Areas of interest were placed around the carotid and basilar arteries for all patients, to give the total arterial inflow at the skull base by summing the individual flows. The arterial inflow data has been previously published7. Regions of interest were placed around the straight sinus and superior sagittal sinus to give the two venous sinus outflows. This data has not been previously published. Background subtraction was used to remove the effect of eddy currents in all results. The percentage of the arterial inflow drained by both the sagittal sinus and the straight sinus was calculated for each patient. The MRV data was reformatted to display the length of the sagittal sinus (see Fig. 3). The two largest BCVs on the right and left sides were selected and reconstructions performed perpendicular to their longitudinal axis 1 cm from their junction with the sinus (see Fig. 3c). The cross-sectional area was measured (see Fig. 3d). The four veins were then averaged for each patient. The vein of Galen was measured 5 mm from its junction with the straight sinus perpendicular to its longitudinal axis (see Fig. 3e). Mean and standard deviations were obtained for each group. A Shapiro–Wilk Test was used to test for normality of the data. Differences between groups were tested using a Mann–Whitney U test. Correlation amongst variables was performed using a Spearman’s Rho test. An α ≤ 0.05 was used to assess statistical significance for all tests.

Mathematical modelling to estimate the transmural pressure was performed.
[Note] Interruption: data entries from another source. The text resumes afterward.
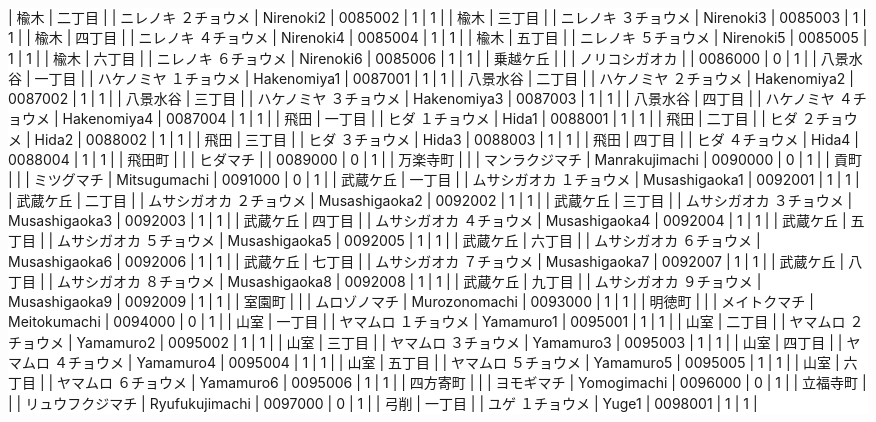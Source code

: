 | 楡木 | 二丁目 |  | ニレノキ ２チョウメ  | Nirenoki2 | 0085002 | 1 | 1 |
| 楡木 | 三丁目 |  | ニレノキ ３チョウメ  | Nirenoki3 | 0085003 | 1 | 1 |
| 楡木 | 四丁目 |  | ニレノキ ４チョウメ  | Nirenoki4 | 0085004 | 1 | 1 |
| 楡木 | 五丁目 |  | ニレノキ ５チョウメ  | Nirenoki5 | 0085005 | 1 | 1 |
| 楡木 | 六丁目 |  | ニレノキ ６チョウメ  | Nirenoki6 | 0085006 | 1 | 1 |
| 乗越ケ丘 |  |  | ノリコシガオカ   |  | 0086000 | 0 | 1 |
| 八景水谷 | 一丁目 |  | ハケノミヤ １チョウメ  | Hakenomiya1 | 0087001 | 1 | 1 |
| 八景水谷 | 二丁目 |  | ハケノミヤ ２チョウメ  | Hakenomiya2 | 0087002 | 1 | 1 |
| 八景水谷 | 三丁目 |  | ハケノミヤ ３チョウメ  | Hakenomiya3 | 0087003 | 1 | 1 |
| 八景水谷 | 四丁目 |  | ハケノミヤ ４チョウメ  | Hakenomiya4 | 0087004 | 1 | 1 |
| 飛田 | 一丁目 |  | ヒダ １チョウメ  | Hida1 | 0088001 | 1 | 1 |
| 飛田 | 二丁目 |  | ヒダ ２チョウメ  | Hida2 | 0088002 | 1 | 1 |
| 飛田 | 三丁目 |  | ヒダ ３チョウメ  | Hida3 | 0088003 | 1 | 1 |
| 飛田 | 四丁目 |  | ヒダ ４チョウメ  | Hida4 | 0088004 | 1 | 1 |
| 飛田町 |  |  | ヒダマチ   |  | 0089000 | 0 | 1 |
| 万楽寺町 |  |  | マンラクジマチ   | Manrakujimachi | 0090000 | 0 | 1 |
| 貢町 |  |  | ミツグマチ   | Mitsugumachi | 0091000 | 0 | 1 |
| 武蔵ケ丘 | 一丁目 |  | ムサシガオカ １チョウメ  | Musashigaoka1 | 0092001 | 1 | 1 |
| 武蔵ケ丘 | 二丁目 |  | ムサシガオカ ２チョウメ  | Musashigaoka2 | 0092002 | 1 | 1 |
| 武蔵ケ丘 | 三丁目 |  | ムサシガオカ ３チョウメ  | Musashigaoka3 | 0092003 | 1 | 1 |
| 武蔵ケ丘 | 四丁目 |  | ムサシガオカ ４チョウメ  | Musashigaoka4 | 0092004 | 1 | 1 |
| 武蔵ケ丘 | 五丁目 |  | ムサシガオカ ５チョウメ  | Musashigaoka5 | 0092005 | 1 | 1 |
| 武蔵ケ丘 | 六丁目 |  | ムサシガオカ ６チョウメ  | Musashigaoka6 | 0092006 | 1 | 1 |
| 武蔵ケ丘 | 七丁目 |  | ムサシガオカ ７チョウメ  | Musashigaoka7 | 0092007 | 1 | 1 |
| 武蔵ケ丘 | 八丁目 |  | ムサシガオカ ８チョウメ  | Musashigaoka8 | 0092008 | 1 | 1 |
| 武蔵ケ丘 | 九丁目 |  | ムサシガオカ ９チョウメ  | Musashigaoka9 | 0092009 | 1 | 1 |
| 室園町 |  |  | ムロゾノマチ   | Murozonomachi | 0093000 | 1 | 1 |
| 明徳町 |  |  | メイトクマチ   | Meitokumachi | 0094000 | 0 | 1 |
| 山室 | 一丁目 |  | ヤマムロ １チョウメ  | Yamamuro1 | 0095001 | 1 | 1 |
| 山室 | 二丁目 |  | ヤマムロ ２チョウメ  | Yamamuro2 | 0095002 | 1 | 1 |
| 山室 | 三丁目 |  | ヤマムロ ３チョウメ  | Yamamuro3 | 0095003 | 1 | 1 |
| 山室 | 四丁目 |  | ヤマムロ ４チョウメ  | Yamamuro4 | 0095004 | 1 | 1 |
| 山室 | 五丁目 |  | ヤマムロ ５チョウメ  | Yamamuro5 | 0095005 | 1 | 1 |
| 山室 | 六丁目 |  | ヤマムロ ６チョウメ  | Yamamuro6 | 0095006 | 1 | 1 |
| 四方寄町 |  |  | ヨモギマチ   | Yomogimachi | 0096000 | 0 | 1 |
| 立福寺町 |  |  | リュウフクジマチ   | Ryufukujimachi | 0097000 | 0 | 1 |
| 弓削 | 一丁目 |  | ユゲ １チョウメ  | Yuge1 | 0098001 | 1 | 1 |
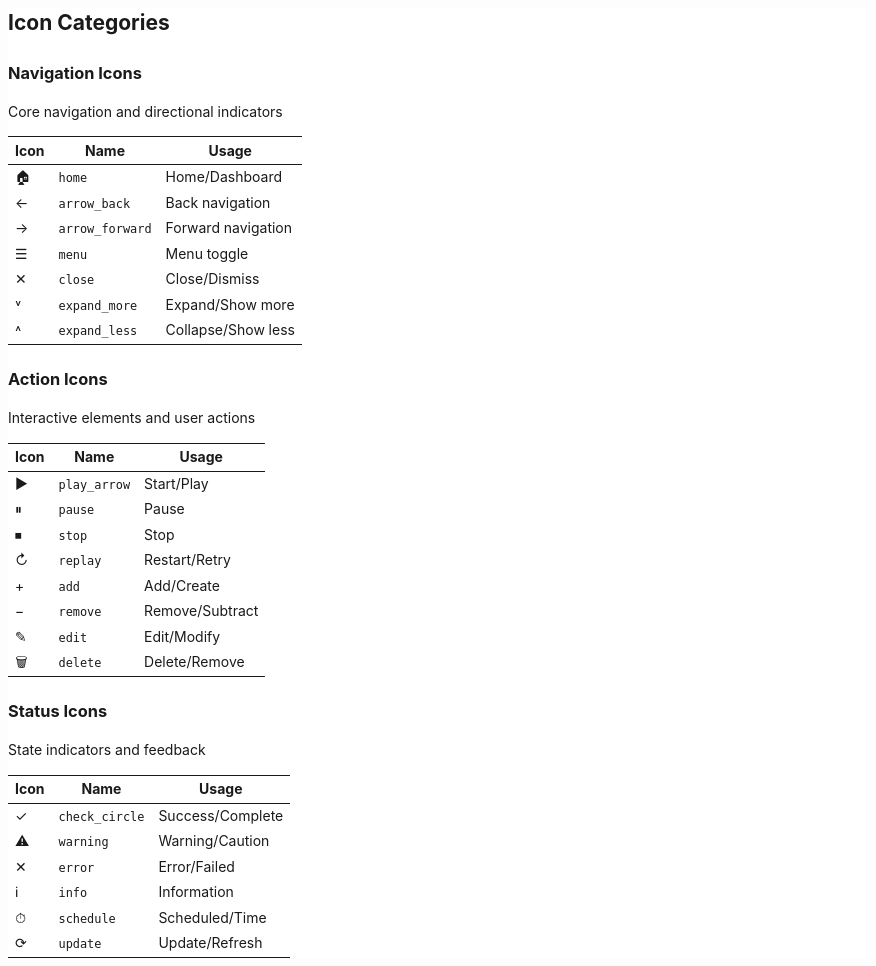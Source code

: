 ## Icon Categories

### Navigation Icons
Core navigation and directional indicators

| Icon | Name | Usage |
|------|------|-------|
| 🏠 | `home` | Home/Dashboard |
| ← | `arrow_back` | Back navigation |
| → | `arrow_forward` | Forward navigation |
| ☰ | `menu` | Menu toggle |
| ✕ | `close` | Close/Dismiss |
| ˅ | `expand_more` | Expand/Show more |
| ˄ | `expand_less` | Collapse/Show less |

### Action Icons
Interactive elements and user actions

| Icon | Name | Usage |
|------|------|-------|
| ▶ | `play_arrow` | Start/Play |
| ⏸ | `pause` | Pause |
| ⏹ | `stop` | Stop |
| ↻ | `replay` | Restart/Retry |
| + | `add` | Add/Create |
| − | `remove` | Remove/Subtract |
| ✎ | `edit` | Edit/Modify |
| 🗑 | `delete` | Delete/Remove |

### Status Icons
State indicators and feedback

| Icon | Name | Usage |
|------|------|-------|
| ✓ | `check_circle` | Success/Complete |
| ⚠ | `warning` | Warning/Caution |
| ✕ | `error` | Error/Failed |
| ℹ | `info` | Information |
| ⏱ | `schedule` | Scheduled/Time |
| ⟳ | `update` | Update/Refresh |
The equation relating the transmural pressure to the cross-sectional area of a vessel is

$$Ptm=\frac{4Eh}{3Ro}(1-\sqrt{\frac{Ao}{A}} )$$
(1)

where Ptm is the transmural pressure, E is the circumferential Young’s modulus of the wall, h is the wall thickness, Ro is the radius in the stress free state, Ao is the area in the stress free state and A is the area following the applied transmural pressure32.